Franziska Gottwald (born in Marburg) is a German mezzo-soprano singer in opera and concert.

== Career ==
Franziska Gottwald received her first voice training at the age of 16 with Eugen Rabine and studied voice at the Academies of Music in Saarbrücken, Hannover and Weimar. She has appeared at the Staatsoper Hannover as a guest artist and has been a member of the ensemble of the Deutsches Nationaltheater Weimar from 1998 for four years, singing parts such as Hänsel in Hänsel und Gretel, Cherubino in Le nozze di Figaro and Frau Reich in Die lustigen Weiber von Windsor. In 2004, she appeared at the Komische Oper Berlin in Don Quijote de la Mancha of Hans Zender. In 2006, she sang at La Fenice the role of Licida in L'Olimpiade of Baldassare Galuppi, conducted by Andrea Marcon. In 2007, she sang the role of Fernando (Hernán Cortés) in Ferrara (and later on tour) in the first modern live staging of Vivaldi's opera seria Motezuma, at that time just rediscovered and partly reconstructed. In this production Alan Curtis conducted his orchestra Il Complesso Barocco.
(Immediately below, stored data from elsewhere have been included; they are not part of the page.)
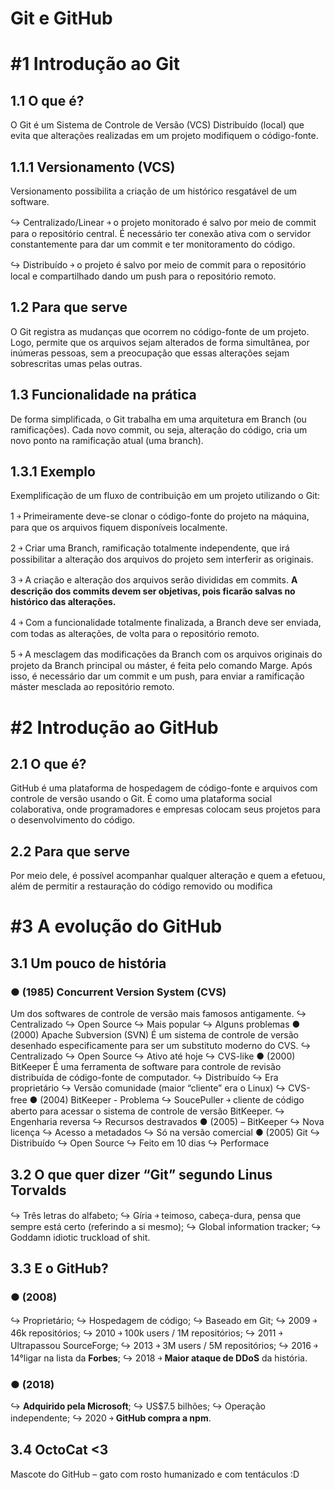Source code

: # Git e GitHub

# #1 Introdução ao Git

## 1.1 O que é?
O Git é um Sistema de Controle de Versão (VCS) Distribuído (local) que evita que alterações realizadas em um projeto modifiquem o código-fonte.

## 1.1.1 Versionamento (VCS)
Versionamento possibilita a criação de um histórico resgatável de um software.

↪ Centralizado/Linear ￫ o projeto monitorado é salvo por meio de commit para o repositório central. É necessário ter conexão ativa com o servidor constantemente para dar um commit e ter monitoramento do código.

↪ Distribuído ￫ o projeto é salvo por meio de commit para o repositório local e compartilhado dando um push para o repositório remoto.

## 1.2 Para que serve
O Git registra as mudanças que ocorrem no código-fonte de um projeto. Logo, permite que os arquivos sejam alterados de forma simultânea, por inúmeras pessoas, sem a preocupação que essas alterações sejam sobrescritas umas pelas outras.

## 1.3 Funcionalidade na prática
De forma simplificada, o Git trabalha em uma arquitetura em Branch (ou ramificações). Cada novo commit, ou seja, alteração do código, cria um novo ponto na ramificação atual (uma branch).

## 1.3.1 Exemplo
Exemplificação de um fluxo de contribuição em um projeto utilizando o Git:

1 ￫ Primeiramente deve-se clonar o código-fonte do projeto na máquina, para que os arquivos fiquem disponíveis localmente.

2 ￫ Criar uma Branch, ramificação totalmente independente, que irá possibilitar a alteração dos arquivos do projeto sem interferir as originais.

3 ￫ A criação e alteração dos arquivos serão divididas em commits.
**A descrição dos commits devem ser objetivas, pois ficarão salvas no histórico das alterações.**

4 ￫ Com a funcionalidade totalmente finalizada, a Branch deve ser enviada, com todas as alterações, de volta para o repositório remoto.

5 ￫ A mesclagem das modificações da Branch com os arquivos originais do projeto da Branch principal ou máster, é feita pelo comando Marge. Após isso, é necessário dar um commit e um push, para enviar a ramificação máster mesclada ao repositório remoto.

# #2 Introdução ao GitHub

## 2.1 O que é?
GitHub é uma plataforma de hospedagem de código-fonte e arquivos com controle de versão usando o Git. É como uma plataforma social colaborativa, onde programadores e empresas colocam seus projetos para o desenvolvimento do código.

## 2.2 Para que serve
Por meio dele, é possível acompanhar qualquer alteração e quem a efetuou, além de permitir a restauração do código removido ou modifica

# #3 A evolução do GitHub

## 3.1 Um pouco de história

### ● (1985) Concurrent Version System (CVS)
Um dos softwares de controle de versão mais famosos antigamente.
↪ Centralizado
↪ Open Source
↪ Mais popular
↪ Alguns problemas
● (2000) Apache Subversion (SVN)
É um sistema de controle de versão desenhado especificamente para ser um substituto moderno do CVS.
↪ Centralizado
↪ Open Source
↪ Ativo até hoje
↪ CVS-like
● (2000) BitKeeper
É uma ferramenta de software para controle de revisão distribuída de código-fonte de computador.
↪ Distribuído
↪ Era proprietário
↪ Versão comunidade (maior “cliente” era o Linux)
↪ CVS-free
● (2004) BitKeeper - Problema
↪ SoucePuller ￫ cliente de código aberto para acessar o sistema de controle de versão BitKeeper.
↪ Engenharia reversa
↪ Recursos destravados
● (2005) – BitKeeper
↪ Nova licença
↪ Acesso a metadados
↪ Só na versão comercial
● (2005) Git
↪ Distribuído
↪ Open Source
↪ Feito em 10 dias
↪ Performace

## 3.2 O que quer dizer “Git” segundo Linus Torvalds
↪ Três letras do alfabeto;
↪ Gíria ￫ teimoso, cabeça-dura, pensa que sempre está certo (referindo a si mesmo);
↪ Global information tracker;
↪ Goddamn idiotic truckload of shit.

## 3.3 E o GitHub?
### ● (2008)
↪ Proprietário;
↪ Hospedagem de código;
↪ Baseado em Git;
↪ 2009 ￫ 46k repositórios;
↪ 2010 ￫ 100k users / 1M repositórios;
↪ 2011 ￫ Ultrapassou SourceForge;
↪ 2013 ￫ 3M users / 5M repositórios;
↪ 2016 ￫ 14°ligar na lista da **Forbes**;
↪ 2018 ￫ **Maior ataque de DDoS** da história.
### ● (2018)
↪ **Adquirido pela Microsoft**;
↪ US$7.5 bilhões;
↪ Operação independente;
↪ 2020 ￫ **GitHub compra a npm**.

## 3.4 OctoCat <3
Mascote do GitHub – gato com rosto humanizado e com tentáculos :D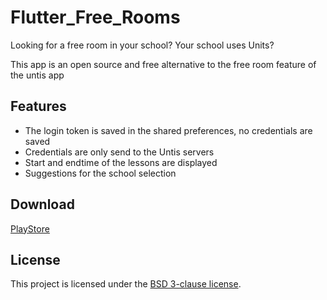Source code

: # Flutter_Free_Rooms

Looking for a free room in your school? Your school uses Units?

This app is an open source and free alternative to the free room feature of the untis app

## Features

- The login token is saved in the shared preferences, no credentials are saved
- Credentials are only send to the Untis servers
- Start and endtime of the lessons are displayed
- Suggestions for the school selection

## Download

[PlayStore](https://play.google.com/store/apps/details?id=com.spectre.freerooms)

## License

This project is licensed under the [BSD 3-clause license](https://github.com/TobiasPressler/Flutter_Free_Rooms/blob/master/LICENSE).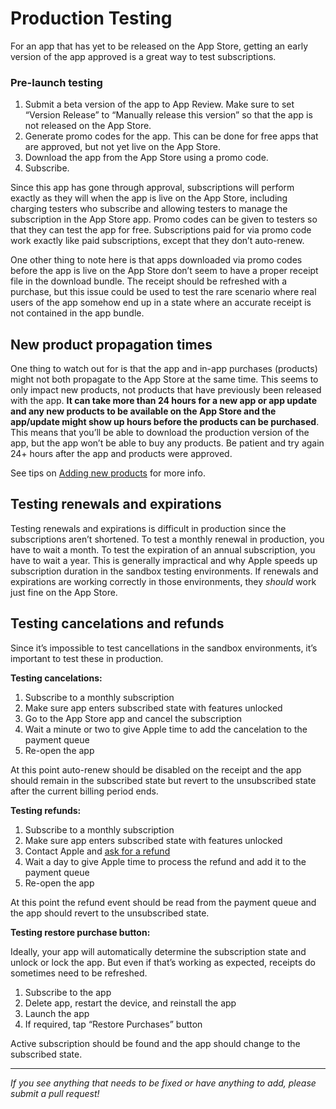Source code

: # Production Testing

For an app that has yet to be released on the App Store, getting an early version of the app approved is a great way to test subscriptions.

### Pre-launch testing

1. Submit a beta version of the app to App Review. Make sure to set “Version Release” to “Manually release this version” so that the app is not released on the App Store.
2. Generate promo codes for the app. This can be done for free apps that are approved, but not yet live on the App Store.
3. Download the app from the App Store using a promo code.
4. Subscribe.

Since this app has gone through approval, subscriptions will perform exactly as they will when the app is live on the App Store, including charging testers who subscribe and allowing testers to manage the subscription in the App Store app. Promo codes can be given to testers so that they can test the app for free. Subscriptions paid for via promo code work exactly like paid subscriptions, except that they don’t auto-renew.

One other thing to note here is that apps downloaded via promo codes before the app is live on the App Store don’t seem to have a proper receipt file in the download bundle. The receipt should be refreshed with a purchase, but this issue could be used to test the rare scenario where real users of the app somehow end up in a state where an accurate receipt is not contained in the app bundle.

## New product propagation times

One thing to watch out for is that the app and in-app purchases (products) might not both propagate to the App Store at the same time. This seems to only impact new products, not products that have previously been released with the app. **It can take more than 24 hours for a new app or app update and any new products to be available on the App Store and the app/update might show up hours before the products can be purchased**. This means that you’ll be able to download the production version of the app, but the app won’t be able to buy any products. Be patient and try again 24+ hours after the app and products were approved.

See tips on [Adding new products](https://github.com/RevenueCat/iOS-Subscription-Testing/blob/master/additional/random.md#adding-new-products) for more info.


## Testing renewals and expirations

Testing renewals and expirations is difficult in production since the subscriptions aren’t shortened. To test a monthly renewal in production, you have to wait a month. To test the expiration of an annual subscription, you have to wait a year. This is generally impractical and why Apple speeds up subscription duration in the sandbox testing environments. If renewals and expirations are working correctly in those environments, they *should* work just fine on the App Store.

## Testing cancelations and refunds

Since it’s impossible to test cancellations in the sandbox environments, it’s important to test these in production.

**Testing cancelations:**

1. Subscribe to a monthly subscription
2. Make sure app enters subscribed state with features unlocked
3. Go to the App Store app and cancel the subscription
4. Wait a minute or two to give Apple time to add the cancelation to the payment queue
5. Re-open the app

At this point auto-renew should be disabled on the receipt and the app should remain in the subscribed state but revert to the unsubscribed state after the current billing period ends.


**Testing refunds:**

1. Subscribe to a monthly subscription
2. Make sure app enters subscribed state with features unlocked
3. Contact Apple and [ask for a refund](https://support.apple.com/HT204084)
4. Wait a day to give Apple time to process the refund and add it to the payment queue
5. Re-open the app

At this point the refund event should be read from the payment queue and the app should revert to the unsubscribed state.

**Testing restore purchase button:**

Ideally, your app will automatically determine the subscription state and unlock or lock the app. But even if that’s working as expected, receipts do sometimes need to be refreshed.

1. Subscribe to the app
2. Delete app, restart the device, and reinstall the app
3. Launch the app
4. If required, tap “Restore Purchases” button

Active subscription should be found and the app should change to the subscribed state.


___________________________________________________________________
_If you see anything that needs to be fixed or have anything to add, please submit a pull request!_

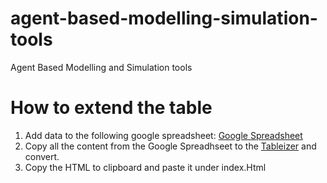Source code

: # agent-based-modelling-simulation-tools
Agent Based Modelling and Simulation tools

# How to extend the table
1. Add data to the following google spreadsheet: [Google Spreadsheet](https://docs.google.com/spreadsheets/d/1P6Dy6-xc_ky3pV_8ejU2kHieQpT-0k1d-xTTsYEkATs/edit#gid=850289664)
2. Copy all the content from the Google Spreadhseet to the [Tableizer](https://tableizer.journalistopia.com/) and convert.
3. Copy the HTML to clipboard and paste it under index.Html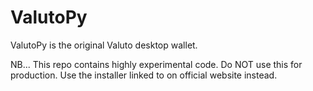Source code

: # ValutoPy
ValutoPy is the original Valuto desktop wallet.

NB... This repo contains highly experimental code. Do NOT use this for production. Use the installer linked to on official website instead.

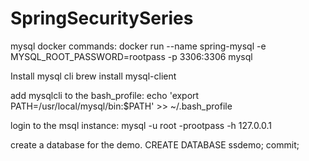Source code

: # SpringSecuritySeries


mysql docker commands:
docker run --name spring-mysql -e MYSQL_ROOT_PASSWORD=rootpass -p 3306:3306 mysql

Install mysql cli
brew install mysql-client

add mysqlcli to the bash_profile:
echo 'export PATH=/usr/local/mysql/bin:$PATH' >> ~/.bash_profile

login to the msql instance:
mysql -u root -prootpass -h 127.0.0.1

create a database for the demo.
CREATE DATABASE ssdemo;
commit;
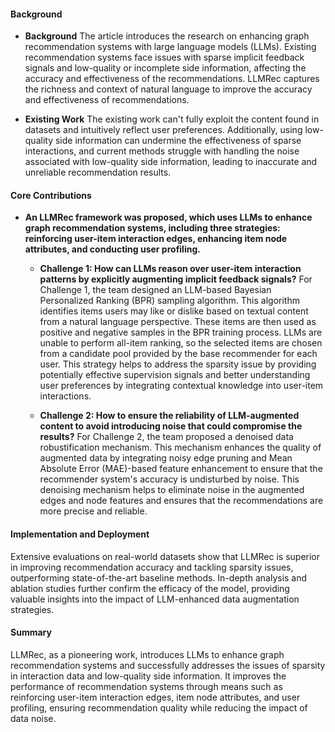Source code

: #### Background
- **Background**
The article introduces the research on enhancing graph recommendation systems with large language models (LLMs). Existing recommendation systems face issues with sparse implicit feedback signals and low-quality or incomplete side information, affecting the accuracy and effectiveness of the recommendations. LLMRec captures the richness and context of natural language to improve the accuracy and effectiveness of recommendations.

- **Existing Work**
The existing work can't fully exploit the content found in datasets and intuitively reflect user preferences. Additionally, using low-quality side information can undermine the effectiveness of sparse interactions, and current methods struggle with handling the noise associated with low-quality side information, leading to inaccurate and unreliable recommendation results.

#### Core Contributions
- **An LLMRec framework was proposed, which uses LLMs to enhance graph recommendation systems, including three strategies: reinforcing user-item interaction edges, enhancing item node attributes, and conducting user profiling.**
    - **Challenge 1: How can LLMs reason over user-item interaction patterns by explicitly augmenting implicit feedback signals?**
        For Challenge 1, the team designed an LLM-based Bayesian Personalized Ranking (BPR) sampling algorithm. This algorithm identifies items users may like or dislike based on textual content from a natural language perspective. These items are then used as positive and negative samples in the BPR training process. LLMs are unable to perform all-item ranking, so the selected items are chosen from a candidate pool provided by the base recommender for each user. This strategy helps to address the sparsity issue by providing potentially effective supervision signals and better understanding user preferences by integrating contextual knowledge into user-item interactions.

    - **Challenge 2: How to ensure the reliability of LLM-augmented content to avoid introducing noise that could compromise the results?**
        For Challenge 2, the team proposed a denoised data robustification mechanism. This mechanism enhances the quality of augmented data by integrating noisy edge pruning and Mean Absolute Error (MAE)-based feature enhancement to ensure that the recommender system's accuracy is undisturbed by noise. This denoising mechanism helps to eliminate noise in the augmented edges and node features and ensures that the recommendations are more precise and reliable.

#### Implementation and Deployment
Extensive evaluations on real-world datasets show that LLMRec is superior in improving recommendation accuracy and tackling sparsity issues, outperforming state-of-the-art baseline methods. In-depth analysis and ablation studies further confirm the efficacy of the model, providing valuable insights into the impact of LLM-enhanced data augmentation strategies.

#### Summary
LLMRec, as a pioneering work, introduces LLMs to enhance graph recommendation systems and successfully addresses the issues of sparsity in interaction data and low-quality side information. It improves the performance of recommendation systems through means such as reinforcing user-item interaction edges, item node attributes, and user profiling, ensuring recommendation quality while reducing the impact of data noise.
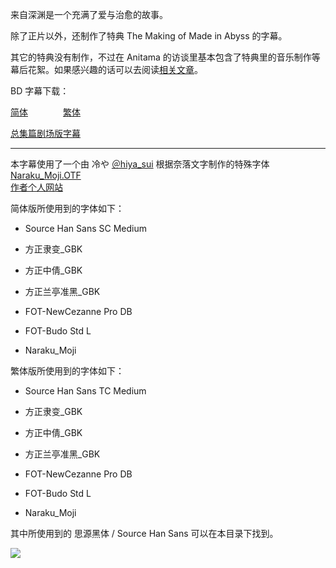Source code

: 来自深渊是一个充满了爱与治愈的故事。

除了正片以外，还制作了特典 The Making of Made in Abyss 的字幕。

其它的特典没有制作，不过在 Anitama 的访谈里基本包含了特典里的音乐制作等幕后花絮。如果感兴趣的话可以去阅读[相关文章](http://www.anitama.cn/search?keyword=%E6%9D%A5%E8%87%AA%E6%B7%B1%E6%B8%8A)。

BD 字幕下载：

[简体](https://github.com/SweetSub/SweetSub-source/raw/master/Made%20in%20Abyss/Made%20in%20Abyss%20chs.zip)　　　　[繁体](https://github.com/SweetSub/SweetSub-source/blob/master/Made%20in%20Abyss/Made%20in%20Abyss%20cht.zip)

[总集篇剧场版字幕](https://github.com/SweetSub/SweetSub-source/tree/master/Made%20in%20Abyss%20Compendium%20Films)

------

本字幕使用了一个由 冷や [＠hiya_sui](https://twitter.com/hiya_sui/) 根据奈落文字制作的特殊字体 [Naraku_Moji.OTF](Naraku_Moji.OTF)   
[作者个人网站](http://night0v0l.webcrow.jp/)

简体版所使用到的字体如下：  

- Source Han Sans SC Medium  

- 方正隶变_GBK  
- 方正中倩_GBK  
- 方正兰亭准黑_GBK  
- FOT-NewCezanne Pro DB  
- FOT-Budo Std L  
- Naraku_Moji  

繁体版所使用到的字体如下：  

- Source Han Sans TC Medium  

- 方正隶变_GBK  
- 方正中倩_GBK  
- 方正兰亭准黑_GBK  
- FOT-NewCezanne Pro DB  
- FOT-Budo Std L  
- Naraku_Moji  

其中所使用到的 思源黑体 / Source Han Sans 可以在本目录下找到。

![](key_visual.jpg)
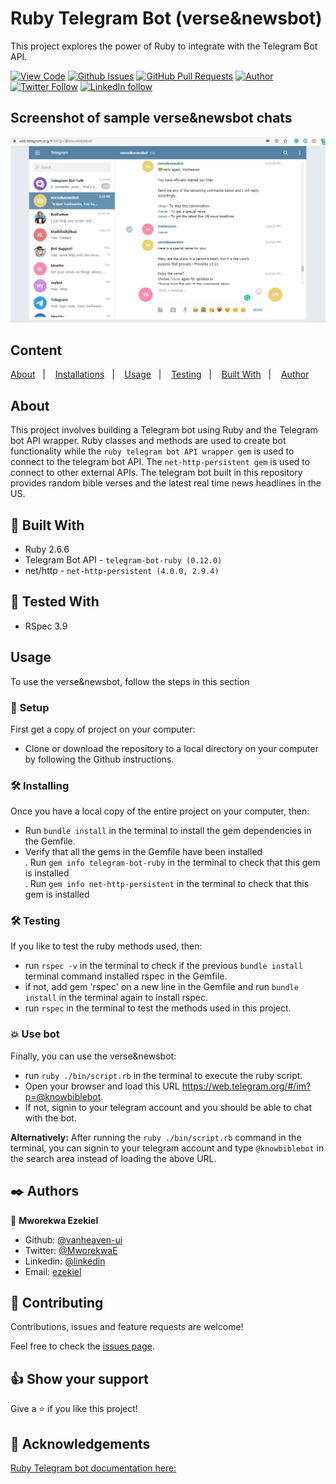 # Ruby Telegram Bot (verse&newsbot)

This project explores the power of Ruby to integrate with the Telegram Bot API.
  
[![View Code](https://img.shields.io/badge/View%20-Code-green)](https://github.com/vanheaven-ui/ruby-telegram-bot/tree/develop)
[![Github Issues](https://img.shields.io/badge/GitHub-Issues-orange)](https://github.com/vanheaven-ui/ruby-telegram-bot/issues)
[![GitHub Pull Requests](https://img.shields.io/badge/GitHub-Pull%20Requests-blue)](https://github.com/vanheaven-ui/ruby-telegram-bot/pulls)
[![Author](https://img.shields.io/badge/Github-Author-black)](https://github.com/vanheaven-ui)
[![Twitter Follow](https://img.shields.io/badge/Twitter-Ezekiel-%231DA1F2)](https://twitter.com/MworekwaE)
[![LinkedIn follow](https://img.shields.io/badge/LinkedIn-Ezekiel-%232867B2)](https://www.linkedin.com/in/vanheaven/)

## Screenshot of sample verse&newsbot chats

<img src="/img/screenshot.jpg">

## Content

<a text-align="center" href="#about">About</a>&nbsp;&nbsp;&nbsp;|&nbsp;&nbsp;&nbsp;
<a href="#ins">Installations</a>&nbsp;&nbsp;&nbsp;|&nbsp;&nbsp;&nbsp;
<a href="#usage">Usage</a>&nbsp;&nbsp;&nbsp;|&nbsp;&nbsp;&nbsp;
<a href="#testing">Testing</a>&nbsp;&nbsp;&nbsp;|&nbsp;&nbsp;&nbsp;
<a href="#with">Built With</a>&nbsp;&nbsp;&nbsp;|&nbsp;&nbsp;&nbsp;
<a href="#author">Author</a>


## About <a name = "about"></a>
This project involves building a Telegram bot using Ruby and the Telegram bot API wrapper. Ruby classes and methods are used to create bot functionality while the ``ruby telegram bot API wrapper gem`` is used to connect to the telegram bot API. The ``net-http-persistent gem`` is used to connect to other external APIs. The telegram bot built in this repository provides random bible verses and the latest real time news headlines in the US.
## 🔧 Built With<a name = "with"></a>

- Ruby 2.6.6
- Telegram Bot API - ``telegram-bot-ruby (0.12.0)``
- net/http - ``net-http-persistent (4.0.0, 2.9.4)``

## 🔧 Tested With<a name = "tested"></a>
  
- RSpec 3.9

## Usage <a name = "usage"></a>
To use the verse&newsbot, follow the steps in this section

### 🔨 Setup
First get a copy of project on your computer:
- Clone or download the repository to a local directory on your computer by following the Github instructions.

### 🛠 Installing <a name = "ins"></a>
Once you have a local copy of the entire project on your computer, then:

- Run ``bundle install`` in the terminal to install the gem dependencies in the Gemfile.
- Verify that all the gems in the Gemfile have been installed<br/> 
  . Run ``gem info telegram-bot-ruby`` in the terminal to check that this gem is installed<br/>
  . Run ``gem info net-http-persistent`` in the terminal to check that this gem is installed

### 🛠 Testing <a name = "testing"></a>
If you like to test the ruby methods used, then:

- run ``rspec -v`` in the terminal to check if the previous ``bundle install`` terminal command installed rspec in the Gemfile.
- if not, add gem 'rspec' on a new line in the Gemfile and run ``bundle install`` in the terminal again to install rspec.
- run ``rspec`` in the terminal to test the methods used in this project.

### :boom: Use bot
Finally, you can use the verse&newsbot:

- run ``ruby ./bin/script.rb`` in the terminal to execute the ruby script.
- Open your browser and load this URL https://web.telegram.org/#/im?p=@knowbiblebot.
- If not, signin to your telegram account and you should be able to chat with the bot.<br/>

**Alternatively:** After running the ``ruby ./bin/script.rb`` command in the terminal, you can signin to your telegram account and type ``@knowbiblebot`` in the search area instead of loading the above URL. 

## ✒️  Authors <a name = "author"></a>

👤 **Mworekwa Ezekiel**

- Github: [@vanheaven-ui](https://github.com/vanheaven-ui)
- Twitter: [@MworekwaE](https://twitter.com/MworekwaE)
- Linkedin: [@linkedin](https://www.linkedin.com/in/vanheaven/)
- Email: [ezekiel](mailto:vanheaven6@gmail.com)

## 🤝 Contributing

Contributions, issues and feature requests are welcome!

Feel free to check the [issues page](https://github.com/vanheaven-ui/ruby-telegram-bot/issues).


## 👍 Show your support

Give a ⭐️ if you like this project!

## :clap: Acknowledgements
[Ruby Telegram bot documentation here:](https://www.rubydoc.info/gems/telegram-bot-ruby/0.7.2)

</div>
She has performed as a concert singer since 2001, notably in the field of historically informed performance. She collaborated with Reinhard Goebel and the ensemble Musica Antiqua Köln and took part in the project of Ton Koopman to record the complete vocal works of Johann Sebastian Bach with the Amsterdam Baroque Orchestra & Choir.

In 2002, she was awarded first prize in the category voice at the XIII International Bach Competition of Leipzig.